ABOUT THIS TASK:
Find each line below containing the word "customers" and copy it.
━━━━━ INFORMATION SUPPLIED
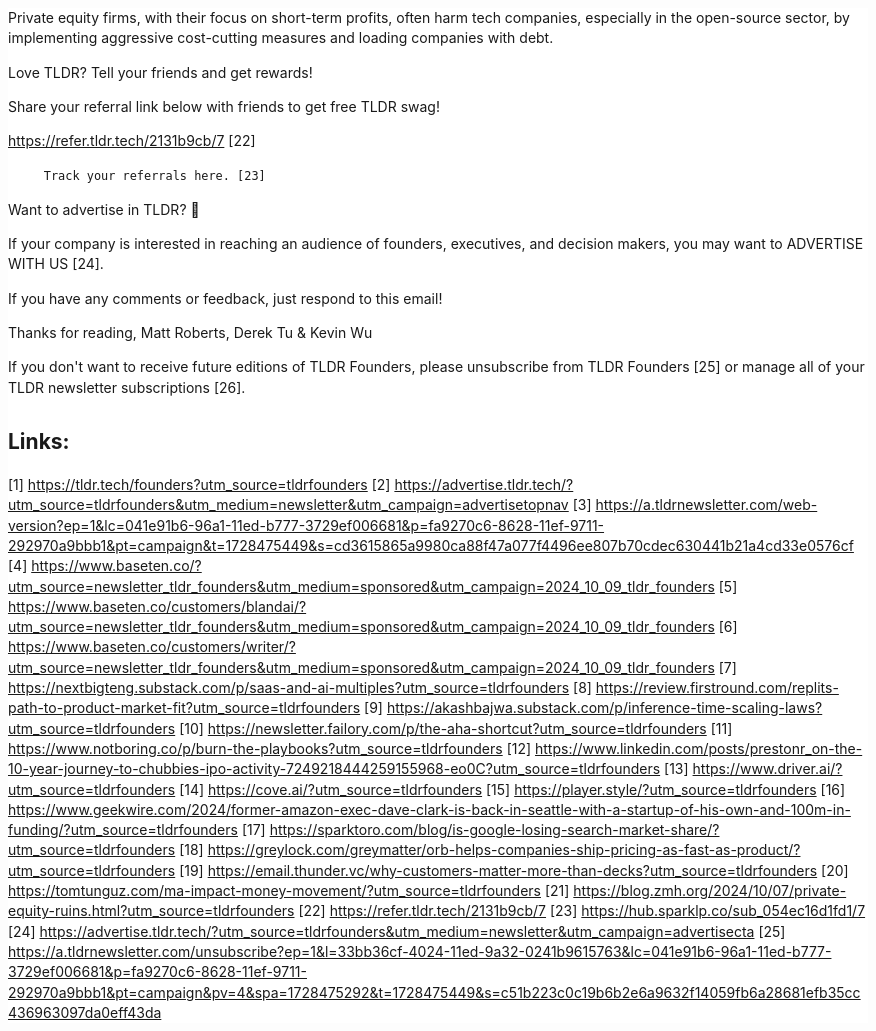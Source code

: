  Private equity firms, with their focus on short-term profits, often
harm tech companies, especially in the open-source sector, by
implementing aggressive cost-cutting measures and loading companies
with debt. 

Love TLDR? Tell your friends and get rewards!

 Share your referral link below with friends to get free TLDR swag! 

 https://refer.tldr.tech/2131b9cb/7 [22] 

		 Track your referrals here. [23] 

Want to advertise in TLDR? 📰

 If your company is interested in reaching an audience of founders,
executives, and decision makers, you may want to ADVERTISE WITH US
[24]. 

 If you have any comments or feedback, just respond to this email! 

Thanks for reading, 
Matt Roberts, Derek Tu & Kevin Wu 

If you don't want to receive future editions of TLDR Founders, please
unsubscribe from TLDR Founders [25] or manage all of your TLDR
newsletter subscriptions [26]. 

 

Links:
------
[1] https://tldr.tech/founders?utm_source=tldrfounders
[2] https://advertise.tldr.tech/?utm_source=tldrfounders&utm_medium=newsletter&utm_campaign=advertisetopnav
[3] https://a.tldrnewsletter.com/web-version?ep=1&lc=041e91b6-96a1-11ed-b777-3729ef006681&p=fa9270c6-8628-11ef-9711-292970a9bbb1&pt=campaign&t=1728475449&s=cd3615865a9980ca88f47a077f4496ee807b70cdec630441b21a4cd33e0576cf
[4] https://www.baseten.co/?utm_source=newsletter_tldr_founders&utm_medium=sponsored&utm_campaign=2024_10_09_tldr_founders
[5] https://www.baseten.co/customers/blandai/?utm_source=newsletter_tldr_founders&utm_medium=sponsored&utm_campaign=2024_10_09_tldr_founders
[6] https://www.baseten.co/customers/writer/?utm_source=newsletter_tldr_founders&utm_medium=sponsored&utm_campaign=2024_10_09_tldr_founders
[7] https://nextbigteng.substack.com/p/saas-and-ai-multiples?utm_source=tldrfounders
[8] https://review.firstround.com/replits-path-to-product-market-fit?utm_source=tldrfounders
[9] https://akashbajwa.substack.com/p/inference-time-scaling-laws?utm_source=tldrfounders
[10] https://newsletter.failory.com/p/the-aha-shortcut?utm_source=tldrfounders
[11] https://www.notboring.co/p/burn-the-playbooks?utm_source=tldrfounders
[12] https://www.linkedin.com/posts/prestonr_on-the-10-year-journey-to-chubbies-ipo-activity-7249218444259155968-eo0C?utm_source=tldrfounders
[13] https://www.driver.ai/?utm_source=tldrfounders
[14] https://cove.ai/?utm_source=tldrfounders
[15] https://player.style/?utm_source=tldrfounders
[16] https://www.geekwire.com/2024/former-amazon-exec-dave-clark-is-back-in-seattle-with-a-startup-of-his-own-and-100m-in-funding/?utm_source=tldrfounders
[17] https://sparktoro.com/blog/is-google-losing-search-market-share/?utm_source=tldrfounders
[18] https://greylock.com/greymatter/orb-helps-companies-ship-pricing-as-fast-as-product/?utm_source=tldrfounders
[19] https://email.thunder.vc/why-customers-matter-more-than-decks?utm_source=tldrfounders
[20] https://tomtunguz.com/ma-impact-money-movement/?utm_source=tldrfounders
[21] https://blog.zmh.org/2024/10/07/private-equity-ruins.html?utm_source=tldrfounders
[22] https://refer.tldr.tech/2131b9cb/7
[23] https://hub.sparklp.co/sub_054ec16d1fd1/7
[24] https://advertise.tldr.tech/?utm_source=tldrfounders&utm_medium=newsletter&utm_campaign=advertisecta
[25] https://a.tldrnewsletter.com/unsubscribe?ep=1&l=33bb36cf-4024-11ed-9a32-0241b9615763&lc=041e91b6-96a1-11ed-b777-3729ef006681&p=fa9270c6-8628-11ef-9711-292970a9bbb1&pt=campaign&pv=4&spa=1728475292&t=1728475449&s=c51b223c0c19b6b2e6a9632f14059fb6a28681efb35cc436963097da0eff43da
━━━━━━━━━━
ANSWER SECTION:
[5] https://www.baseten.co/customers/blandai/?utm_source=newsletter_tldr_founders&utm_medium=sponsored&utm_campaign=2024_10_09_tldr_founders
[6] https://www.baseten.co/customers/writer/?utm_source=newsletter_tldr_founders&utm_medium=sponsored&utm_campaign=2024_10_09_tldr_founders
[19] https://email.thunder.vc/why-customers-matter-more-than-decks?utm_source=tldrfounders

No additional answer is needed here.